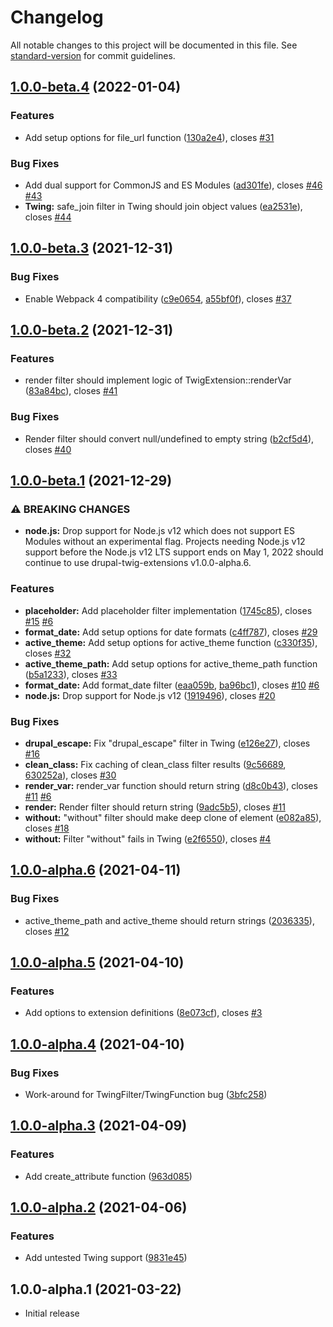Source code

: # Changelog

All notable changes to this project will be documented in this file. See [standard-version](https://github.com/conventional-changelog/standard-version) for commit guidelines.

## [1.0.0-beta.4](https://github.com/JohnAlbin/drupal-twig-extensions/compare/v1.0.0-beta.3...v1.0.0-beta.4) (2022-01-04)


### Features

* Add setup options for file_url function ([130a2e4](https://github.com/JohnAlbin/drupal-twig-extensions/commit/130a2e48889565f18a2e4c4349df8935c9d53f9f)), closes [#31](https://github.com/JohnAlbin/drupal-twig-extensions/issues/31)


### Bug Fixes

* Add dual support for CommonJS and ES Modules ([ad301fe](https://github.com/JohnAlbin/drupal-twig-extensions/commit/ad301feb19f345d51a3ac947b06be444046a2138)), closes [#46](https://github.com/JohnAlbin/drupal-twig-extensions/issues/46) [#43](https://github.com/JohnAlbin/drupal-twig-extensions/issues/43)
* **Twing:** safe_join filter in Twing should join object values ([ea2531e](https://github.com/JohnAlbin/drupal-twig-extensions/commit/ea2531e9d9deb3b6f9fa8fca786707c791aa0491)), closes [#44](https://github.com/JohnAlbin/drupal-twig-extensions/issues/44)

## [1.0.0-beta.3](https://github.com/JohnAlbin/drupal-twig-extensions/compare/v1.0.0-beta.2...v1.0.0-beta.3) (2021-12-31)


### Bug Fixes

* Enable Webpack 4 compatibility ([c9e0654](https://github.com/JohnAlbin/drupal-twig-extensions/commit/c9e065481a6decee7e232064f8eb1efead9d81cf), [a55bf0f](https://github.com/JohnAlbin/drupal-twig-extensions/commit/a55bf0f13858e102e7cc9fb9bcee006807bcbf34)), closes [#37](https://github.com/JohnAlbin/drupal-twig-extensions/issues/37)

## [1.0.0-beta.2](https://github.com/JohnAlbin/drupal-twig-extensions/compare/v1.0.0-beta.1...v1.0.0-beta.2) (2021-12-31)


### Features

* render filter should implement logic of TwigExtension::renderVar ([83a84bc](https://github.com/JohnAlbin/drupal-twig-extensions/commit/83a84bc07d161da00b47fa057a21d689154859da)), closes [#41](https://github.com/JohnAlbin/drupal-twig-extensions/issues/41)


### Bug Fixes

* Render filter should convert null/undefined to empty string ([b2cf5d4](https://github.com/JohnAlbin/drupal-twig-extensions/commit/b2cf5d49dcac6d89c647bbf5a5d33dacc1686870)), closes [#40](https://github.com/JohnAlbin/drupal-twig-extensions/issues/40)

## [1.0.0-beta.1](https://github.com/JohnAlbin/drupal-twig-extensions/compare/v1.0.0-alpha.6...v1.0.0-beta.1) (2021-12-29)


### ⚠ BREAKING CHANGES

* **node.js:** Drop support for Node.js v12 which does not support ES Modules
without an experimental flag. Projects needing Node.js v12 support before the
Node.js v12 LTS support ends on May 1, 2022 should continue to use
drupal-twig-extensions v1.0.0-alpha.6.

### Features

* **placeholder:** Add placeholder filter implementation ([1745c85](https://github.com/JohnAlbin/drupal-twig-extensions/commit/1745c85139d0f0e7f29d2f451314104505923957)), closes [#15](https://github.com/JohnAlbin/drupal-twig-extensions/issues/15) [#6](https://github.com/JohnAlbin/drupal-twig-extensions/issues/6)
* **format_date:** Add setup options for date formats ([c4ff787](https://github.com/JohnAlbin/drupal-twig-extensions/commit/c4ff78717b1897531a0e42b8c57e7b1d530f93cc)), closes [#29](https://github.com/JohnAlbin/drupal-twig-extensions/issues/29)
* **active_theme:** Add setup options for active_theme function ([c330f35](https://github.com/JohnAlbin/drupal-twig-extensions/commit/c330f359ac323f80b6f5e8f1e05d8b8512ab0154)), closes [#32](https://github.com/JohnAlbin/drupal-twig-extensions/issues/32)
* **active_theme_path:** Add setup options for active_theme_path function ([b5a1233](https://github.com/JohnAlbin/drupal-twig-extensions/commit/b5a123363345e60b5522c2c5ddda4a03286ea6e3)), closes [#33](https://github.com/JohnAlbin/drupal-twig-extensions/issues/33)
* **format_date:** Add format_date filter ([eaa059b](https://github.com/JohnAlbin/drupal-twig-extensions/commit/eaa059b41bd61ad038e37b6e0b04a7398df293e1), [ba96bc1](https://github.com/JohnAlbin/drupal-twig-extensions/commit/ba96bc1907cf4d6093668ed2d087386ba9d8eb4c)), closes [#10](https://github.com/JohnAlbin/drupal-twig-extensions/issues/10) [#6](https://github.com/JohnAlbin/drupal-twig-extensions/issues/6)
* **node.js:** Drop support for Node.js v12 ([1919496](https://github.com/JohnAlbin/drupal-twig-extensions/commit/1919496074be05c9798271a5a6b3315127e32a37)), closes [#20](https://github.com/JohnAlbin/drupal-twig-extensions/issues/20)


### Bug Fixes

* **drupal_escape:** Fix "drupal_escape" filter in Twing ([e126e27](https://github.com/JohnAlbin/drupal-twig-extensions/commit/e126e279f3ce7a59c7f02fb6096478d498b4293c)), closes [#16](https://github.com/JohnAlbin/drupal-twig-extensions/issues/16)
* **clean_class:** Fix caching of clean_class filter results ([9c56689](https://github.com/JohnAlbin/drupal-twig-extensions/commit/9c566894c7207553d938f9eb7a740421d686700d), [630252a](https://github.com/JohnAlbin/drupal-twig-extensions/commit/630252acbdd6174f58ec3cff3f527ec22c603f18)), closes [#30](https://github.com/JohnAlbin/drupal-twig-extensions/issues/30)
* **render_var:** render_var function should return string ([d8c0b43](https://github.com/JohnAlbin/drupal-twig-extensions/commit/d8c0b43ffe7aa9aabb93a124ab63c1de69d0686a)), closes [#11](https://github.com/JohnAlbin/drupal-twig-extensions/issues/11) [#6](https://github.com/JohnAlbin/drupal-twig-extensions/issues/6)
* **render:** Render filter should return string ([9adc5b5](https://github.com/JohnAlbin/drupal-twig-extensions/commit/9adc5b5603e410bf7ce5654cfc3fa42f1522df35)), closes [#11](https://github.com/JohnAlbin/drupal-twig-extensions/issues/11)
* **without:** "without" filter should make deep clone of element ([e082a85](https://github.com/JohnAlbin/drupal-twig-extensions/commit/e082a853c48f5f670707b71617460126f8ecc712)), closes [#18](https://github.com/JohnAlbin/drupal-twig-extensions/issues/18)
* **without:** Filter "without" fails in Twing ([e2f6550](https://github.com/JohnAlbin/drupal-twig-extensions/commit/e2f65508f5f706eabcffed551a06131805d66219)), closes [#4](https://github.com/JohnAlbin/drupal-twig-extensions/issues/4)

## [1.0.0-alpha.6](https://github.com/JohnAlbin/drupal-twig-extensions/compare/v1.0.0-alpha.5...v1.0.0-alpha.6) (2021-04-11)


### Bug Fixes

* active_theme_path and active_theme should return strings ([2036335](https://github.com/JohnAlbin/drupal-twig-extensions/commit/20363350c538adb3c330d214222e9e04298e0d0f)), closes [#12](https://github.com/JohnAlbin/drupal-twig-extensions/issues/12)

## [1.0.0-alpha.5](https://github.com/JohnAlbin/drupal-twig-extensions/compare/v1.0.0-alpha.4...v1.0.0-alpha.5) (2021-04-10)

### Features

- Add options to extension definitions ([8e073cf](https://github.com/JohnAlbin/drupal-twig-extensions/commit/8e073cf29b747b089096e28af2f1730c599bd082)), closes [#3](https://github.com/JohnAlbin/drupal-twig-extensions/issues/3)

## [1.0.0-alpha.4](https://github.com/JohnAlbin/drupal-twig-extensions/compare/v1.0.0-alpha.3...v1.0.0-alpha.4) (2021-04-10)

### Bug Fixes

- Work-around for TwingFilter/TwingFunction bug ([3bfc258](https://github.com/JohnAlbin/drupal-twig-extensions/commit/3bfc258d1339287e665abb1cafbcbb1aea2c8401))

## [1.0.0-alpha.3](https://github.com/JohnAlbin/drupal-twig-extensions/compare/v1.0.0-alpha.2...v1.0.0-alpha.3) (2021-04-09)

### Features

- Add create_attribute function ([963d085](https://github.com/JohnAlbin/drupal-twig-extensions/commit/963d085ab179ffe3e0cef24033a1ac55f9e6dd2f))

## [1.0.0-alpha.2](https://github.com/JohnAlbin/drupal-twig-extensions/compare/v1.0.0-alpha.1...v1.0.0-alpha.2) (2021-04-06)

### Features

- Add untested Twing support ([9831e45](https://github.com/JohnAlbin/drupal-twig-extensions/commit/9831e458920e9fde9a0c294d1ed51c09c9e087a8))

## 1.0.0-alpha.1 (2021-03-22)

- Initial release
#####
## Task statement
When a line in the listing has the word "Node", return that line.

## Exercise result
* **node.js:** Drop support for Node.js v12 which does not support ES Modules
without an experimental flag. Projects needing Node.js v12 support before the
Node.js v12 LTS support ends on May 1, 2022 should continue to use
* **node.js:** Drop support for Node.js v12 ([1919496](https://github.com/JohnAlbin/drupal-twig-extensions/commit/1919496074be05c9798271a5a6b3315127e32a37)), closes [#20](https://github.com/JohnAlbin/drupal-twig-extensions/issues/20)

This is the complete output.